======== STORED DATA ========

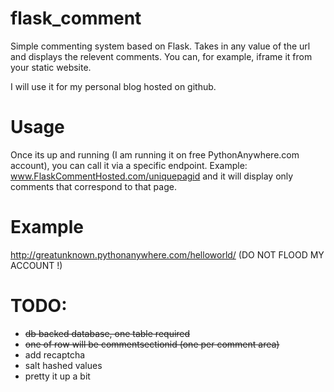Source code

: # flask_comment

Simple commenting system based on Flask. Takes in any value of the url and displays the relevent comments. You can, for example, iframe it from your static website.

I will use it for my personal blog hosted on github.

# Usage

Once its up and running (I am running it on free PythonAnywhere.com account), you can call it via a specific endpoint.
Example:
www.FlaskCommentHosted.com/uniquepagid and it will display only comments that correspond to that page.

# Example
http://greatunknown.pythonanywhere.com/helloworld/
(DO NOT FLOOD MY ACCOUNT !)

# TODO:
- ~~db backed database, one table required~~
- ~~one of row will be commentsectionid (one per comment area)~~
- add recaptcha
- salt hashed values
- pretty it up a bit
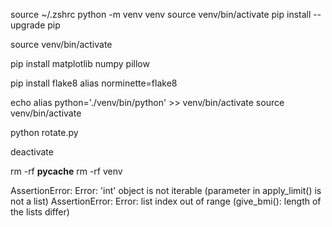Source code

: source ~/.zshrc
python -m venv venv
source venv/bin/activate
pip install --upgrade pip

source venv/bin/activate

pip install matplotlib numpy pillow

pip install flake8
alias norminette=flake8

echo alias python='./venv/bin/python' >> venv/bin/activate
source venv/bin/activate

python rotate.py

deactivate

rm -rf **pycache**
rm -rf venv

AssertionError: Error: 'int' object is not iterable (parameter in apply_limit() is not a list)
AssertionError: Error: list index out of range (give_bmi(): length of the lists differ)
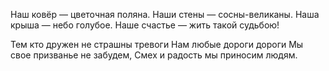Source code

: 

Наш ковёр — цветочная поляна.
Наши стены — сосны-великаны.
Наша крыша — небо голубое.
Наше счастье — жить такой судьбою!

Тем кто дружен не страшны тревоги
Нам любые дороги дороги
Мы свое призванье не забудем,
Смех и радость мы приносим людям.

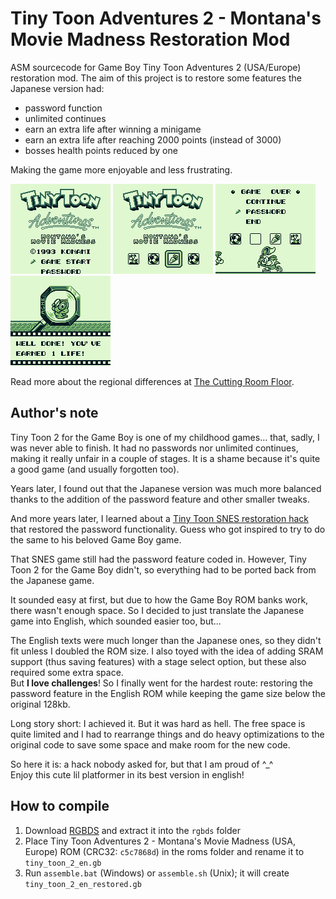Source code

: # Tiny Toon Adventures 2 - Montana's Movie Madness Restoration Mod
ASM sourcecode for Game Boy Tiny Toon Adventures 2 (USA/Europe) restoration mod. The aim of this project is to restore some features the Japanese version had:

- password function
- unlimited continues
- earn an extra life after winning a minigame
- earn an extra life after reaching 2000 points (instead of 3000)
- bosses health points reduced by one

Making the game more enjoyable and less frustrating.

![Title screen with password menu](screenshots/title_screen.png)
![Title screen with password feature](screenshots/screenshot0.png)
![Game over screen with password feature](screenshots/screenshot1.png)
![Extra life earnt in minigame](screenshots/screenshot2.png)

Read more about the regional differences at [The Cutting Room Floor](https://tcrf.net/Tiny_Toon_Adventures_2:_Montana%27s_Movie_Madness#Regional_Differences).



## Author's note
Tiny Toon 2 for the Game Boy is one of my childhood games... that, sadly, I was never able to finish. It had no passwords nor unlimited continues, making it really unfair in a couple of stages. It is a shame because it's quite a good game (and usually forgotten too).

Years later, I found out that the Japanese version was much more balanced thanks to the addition of the password feature and other smaller tweaks.

And more years later, I learned about a [Tiny Toon SNES restoration hack](https://www.timeextension.com/features/best-of-2024-konami-butchered-this-snes-classic-so-we-fixed-it) that restored the password functionality. Guess who got inspired to try to do the same to his beloved Game Boy game.

That SNES game still had the password feature coded in. However, Tiny Toon 2 for the Game Boy didn't, so everything had to be ported back from the Japanese game.

It sounded easy at first, but due to how the Game Boy ROM banks work, there wasn't enough space. So I decided to just translate the Japanese game into English, which sounded easier too, but...

The English texts were much longer than the Japanese ones, so they didn't fit unless I doubled the ROM size. I also toyed with the idea of adding SRAM support (thus saving features) with a stage select option, but these also required some extra space.<br/>
But **I love challenges**! So I finally went for the hardest route: restoring the password feature in the English ROM while keeping the game size below the original 128kb.

Long story short: I achieved it. But it was hard as hell. The free space is quite limited and I had to rearrange things and do heavy optimizations to the original code to save some space and make room for the new code.

So here it is: a hack nobody asked for, but that I am proud of ^_^<br/>
Enjoy this cute lil platformer in its best version in english!



## How to compile
1. Download [RGBDS](https://github.com/rednex/rgbds/) and extract it into the `rgbds` folder
2. Place Tiny Toon Adventures 2 - Montana's Movie Madness (USA, Europe) ROM (CRC32: `c5c7868d`) in the roms folder and rename it to `tiny_toon_2_en.gb`
3. Run `assemble.bat` (Windows) or `assemble.sh` (Unix); it will create `tiny_toon_2_en_restored.gb`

========

### PROBLEM TO WORK ON
No pictures should appear in the copy, and each record above is to be returned exactly.

### ANSWER BOX
Source code

: # flask_comment

Simple commenting system based on Flask. Takes in any value of the url and displays the relevent comments. You can, for example, iframe it from your static website.

I will use it for my personal blog hosted on github.

# Usage

Once its up and running (I am running it on free PythonAnywhere.com account), you can call it via a specific endpoint.
Example:
www.FlaskCommentHosted.com/uniquepagid and it will display only comments that correspond to that page.

# Example
http://greatunknown.pythonanywhere.com/helloworld/
(DO NOT FLOOD MY ACCOUNT !)

# TODO:
- ~~db backed database, one table required~~
- ~~one of row will be commentsectionid (one per comment area)~~
- add recaptcha
- salt hashed values
- pretty it up a bit
Source code

: source ~/.zshrc
python -m venv venv
source venv/bin/activate
pip install --upgrade pip

source venv/bin/activate

pip install matplotlib numpy pillow

pip install flake8
alias norminette=flake8

echo alias python='./venv/bin/python' >> venv/bin/activate
source venv/bin/activate

python rotate.py

deactivate

rm -rf **pycache**
rm -rf venv

AssertionError: Error: 'int' object is not iterable (parameter in apply_limit() is not a list)
AssertionError: Error: list index out of range (give_bmi(): length of the lists differ)
Source code

: 

Наш ковёр — цветочная поляна.
Наши стены — сосны-великаны.
Наша крыша — небо голубое.
Наше счастье — жить такой судьбою!

Тем кто дружен не страшны тревоги
Нам любые дороги дороги
Мы свое призванье не забудем,
Смех и радость мы приносим людям.

Source code

: # Tiny Toon Adventures 2 - Montana's Movie Madness Restoration Mod
ASM sourcecode for Game Boy Tiny Toon Adventures 2 (USA/Europe) restoration mod. The aim of this project is to restore some features the Japanese version had:

- password function
- unlimited continues
- earn an extra life after winning a minigame
- earn an extra life after reaching 2000 points (instead of 3000)
- bosses health points reduced by one

Making the game more enjoyable and less frustrating.

![Title screen with password menu](screenshots/title_screen.png)
![Title screen with password feature](screenshots/screenshot0.png)
![Game over screen with password feature](screenshots/screenshot1.png)
![Extra life earnt in minigame](screenshots/screenshot2.png)

Read more about the regional differences at [The Cutting Room Floor](https://tcrf.net/Tiny_Toon_Adventures_2:_Montana%27s_Movie_Madness#Regional_Differences).



## Author's note
Tiny Toon 2 for the Game Boy is one of my childhood games... that, sadly, I was never able to finish. It had no passwords nor unlimited continues, making it really unfair in a couple of stages. It is a shame because it's quite a good game (and usually forgotten too).

Years later, I found out that the Japanese version was much more balanced thanks to the addition of the password feature and other smaller tweaks.

And more years later, I learned about a [Tiny Toon SNES restoration hack](https://www.timeextension.com/features/best-of-2024-konami-butchered-this-snes-classic-so-we-fixed-it) that restored the password functionality. Guess who got inspired to try to do the same to his beloved Game Boy game.

That SNES game still had the password feature coded in. However, Tiny Toon 2 for the Game Boy didn't, so everything had to be ported back from the Japanese game.

It sounded easy at first, but due to how the Game Boy ROM banks work, there wasn't enough space. So I decided to just translate the Japanese game into English, which sounded easier too, but...

The English texts were much longer than the Japanese ones, so they didn't fit unless I doubled the ROM size. I also toyed with the idea of adding SRAM support (thus saving features) with a stage select option, but these also required some extra space.<br/>
But **I love challenges**! So I finally went for the hardest route: restoring the password feature in the English ROM while keeping the game size below the original 128kb.

Long story short: I achieved it. But it was hard as hell. The free space is quite limited and I had to rearrange things and do heavy optimizations to the original code to save some space and make room for the new code.

So here it is: a hack nobody asked for, but that I am proud of ^_^<br/>
Enjoy this cute lil platformer in its best version in english!



## How to compile
1. Download [RGBDS](https://github.com/rednex/rgbds/) and extract it into the `rgbds` folder
2. Place Tiny Toon Adventures 2 - Montana's Movie Madness (USA, Europe) ROM (CRC32: `c5c7868d`) in the roms folder and rename it to `tiny_toon_2_en.gb`
3. Run `assemble.bat` (Windows) or `assemble.sh` (Unix); it will create `tiny_toon_2_en_restored.gb`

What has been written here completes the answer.